US security leaders urged lawmakers to reauthorize two key cyber laws, including a statute that facilitates private–public threat-intel sharing, before they expire at month end. The House Homeland Security Committee advanced both bills during a markup but limited time remains to enact them. Senior cybersecurity figures, including retired Rear Admiral Mark Montgomery, emphasized the need for close collaboration and information sharing to protect critical infrastructure from actors prepositioning destructive capabilities. The WIMWIG Act would extend the Cybersecurity Information Sharing Act of 2015 through 2035, reference AI, update statutory cross-references, and preserve the 16-sector list.
"The federal government needs to be able to collaborate closely and efficiently with the private sector to secure critical infrastructure against cyber actors attempting to preposition destructive capabilities in our systems," said retired US Navy Rear Admiral Mark Montgomery, who also serves as senior director of the Foundation for Defense of Democracies' Center on Cyber and Technology Innovation. "Core to collaboration is the ability to share information," he added.
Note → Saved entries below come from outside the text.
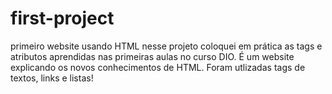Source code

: # first-project
primeiro website usando HTML
nesse projeto coloquei em prática as tags e atributos aprendidas nas primeiras aulas no curso DIO. É um website explicando os novos conhecimentos de HTML. Foram utlizadas tags de textos, links e listas!
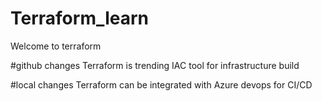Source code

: # Terraform_learn

Welcome to terraform

#github changes
Terraform is trending IAC tool for infrastructure build

#local changes
Terraform can be integrated with Azure devops for CI/CD

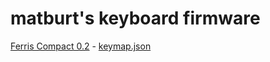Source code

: matburt's keyboard firmware
===========================

[Ferris Compact 0.2](https://github.com/pierrechevalier83/ferris/tree/main/0.2/compact) - [keymap.json](ferris_0.2_compact/keymap.json)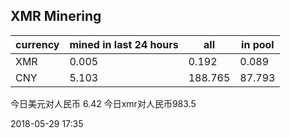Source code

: ## XMR Minering

|currency|mined in last 24 hours|all|in pool|
|---|---|---|---|
|XMR|0.005|0.192|0.089|
|CNY|5.103|188.765|87.793|

今日美元对人民币 6.42	今日xmr对人民币983.5


2018-05-29 17:35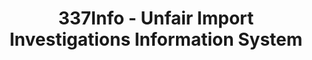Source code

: ---
layout: default
bigquery: https://console.cloud.google.com/bigquery?p=patents-public-data&d=usitc_investigations&page=dataset&project=sheets-management-319211
citation: US International Trade Commission 337Info Unfair Import Investigations Information
  System
contributors: US International Trade Comission
cost: None
description: US International Trade Commission 337Info Unfair Import Investigations
  Information System contains data on investigations done under Section 337. Section
  337 declares the infringement of certain statutory intellectual property rights
  and other forms of unfair competition in import trade to be unlawful practices.
  Most Section 337 investigations involve allegations of patent or registered trademark
  infringement.
documentation: FAQ and tutorial available on the site
last_edit: 04/10/2022, 10:59:27
location: https://pubapps2.usitc.gov/337external/
maintained_by: US International Trade Comission
schema_fields:
- invUnfairAct
- scheduledStartDateEvidHear
- teoProceedingInvolved
- finalDetViolation
- dateComplaintFiled
- markmanHearing
- teoReliefGranted
- publication_number
- investigationType
- dateOfPublicationFrNotice
- htsNumbers
- dateCreated
- aljAssigned
- patentNumbers
- investigationNo
- title
- patentNumber
- ouiiAttorney
- scheduledEndDateEvidHear
- currentStatus
- finalIdOnViolationDue
- actualStartDateEvidHear
- teoIdIssueDate
- complainant
- finalIdOnViolationIssue
- copyrightNumbers
- endDateMarkmanHearing
- finalDetNoViolation
- startDateMarkmanHearing
- actualEndDateEvidHear
- investigationTermDate
- trademarkNumbers
- lastUpdated
- targetDate
- docketNo
- ouiiParticipation
- teoIdDueDate
- internalRemand
- cafcAppeals
- currentActiveALJ
- respondent
- issueDateOtherNonFinal
- id
- gcAttorney
shortname: unfair_import_investigations
tags:
- import
- legal
- trade
timeframe: 2008-2021 (prior to 2008 downloadable as a JSON file)
title: 337Info - Unfair Import Investigations Information System
uuid: 2721f5ec-e599-4890-9265-9706719fc71e
---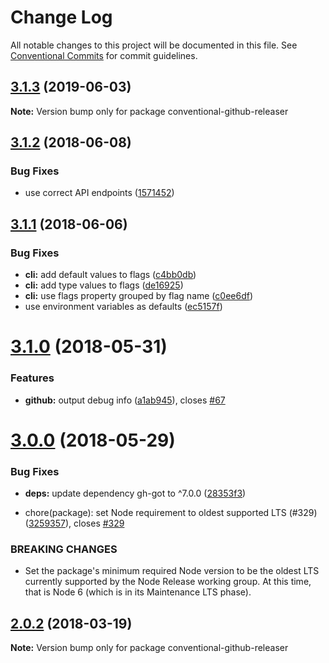 # Change Log

All notable changes to this project will be documented in this file.
See [Conventional Commits](https://conventionalcommits.org) for commit guidelines.

<a name="3.1.3"></a>
## [3.1.3](https://github.com/conventional-changelog/releaser-tools/compare/conventional-github-releaser@3.1.2...conventional-github-releaser@3.1.3) (2019-06-03)




**Note:** Version bump only for package conventional-github-releaser

<a name="3.1.2"></a>
## [3.1.2](https://github.com/conventional-changelog/releaser-tools/compare/conventional-github-releaser@3.1.1...conventional-github-releaser@3.1.2) (2018-06-08)


### Bug Fixes

* use correct API endpoints ([1571452](https://github.com/conventional-changelog/releaser-tools/commit/1571452))




<a name="3.1.1"></a>
## [3.1.1](https://github.com/conventional-changelog/releaser-tools/compare/conventional-github-releaser@3.1.0...conventional-github-releaser@3.1.1) (2018-06-06)


### Bug Fixes

* **cli:** add default values to flags ([c4bb0db](https://github.com/conventional-changelog/releaser-tools/commit/c4bb0db))
* **cli:** add type values to flags ([de16925](https://github.com/conventional-changelog/releaser-tools/commit/de16925))
* **cli:** use flags property grouped by flag name ([c0ee6df](https://github.com/conventional-changelog/releaser-tools/commit/c0ee6df))
* use environment variables as defaults ([ec5157f](https://github.com/conventional-changelog/releaser-tools/commit/ec5157f))




<a name="3.1.0"></a>
# [3.1.0](https://github.com/conventional-changelog/releaser-tools/compare/conventional-github-releaser@3.0.0...conventional-github-releaser@3.1.0) (2018-05-31)


### Features

* **github:** output debug info ([a1ab945](https://github.com/conventional-changelog/releaser-tools/commit/a1ab945)), closes [#67](https://github.com/conventional-changelog/releaser-tools/issues/67)




<a name="3.0.0"></a>
# [3.0.0](https://github.com/conventional-changelog/releaser-tools/compare/conventional-github-releaser@2.0.2...conventional-github-releaser@3.0.0) (2018-05-29)


### Bug Fixes

* **deps:** update dependency gh-got to ^7.0.0 ([28353f3](https://github.com/conventional-changelog/releaser-tools/commit/28353f3))


*  chore(package): set Node requirement to oldest supported LTS (#329) ([3259357](https://github.com/conventional-changelog/releaser-tools/commit/3259357)), closes [#329](https://github.com/conventional-changelog/releaser-tools/issues/329)


### BREAKING CHANGES

* Set the package's minimum required Node version to be the oldest LTS
currently supported by the Node Release working group. At this time,
that is Node 6 (which is in its Maintenance LTS phase).




<a name="2.0.2"></a>
## [2.0.2](https://github.com/conventional-changelog/releaser-tools/compare/conventional-github-releaser@2.0.1...conventional-github-releaser@2.0.2) (2018-03-19)




**Note:** Version bump only for package conventional-github-releaser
Montgomery's statement endorsed the Widespread Information Management for the Welfare of Infrastructure and Government ( WIMWIG) Act, and he was among nearly 20 senior cybersecurity figures to endorse this proposal. WIMWIG would extend for 10 years the Cybersecurity Information Sharing Act of 2015. This law, known as the "other CISA," is a voluntary, cyber-threat sharing program between the private sector and the federal government. It provides legal protections to private security firms to encourage researchers to share threat indicators they see with the feds.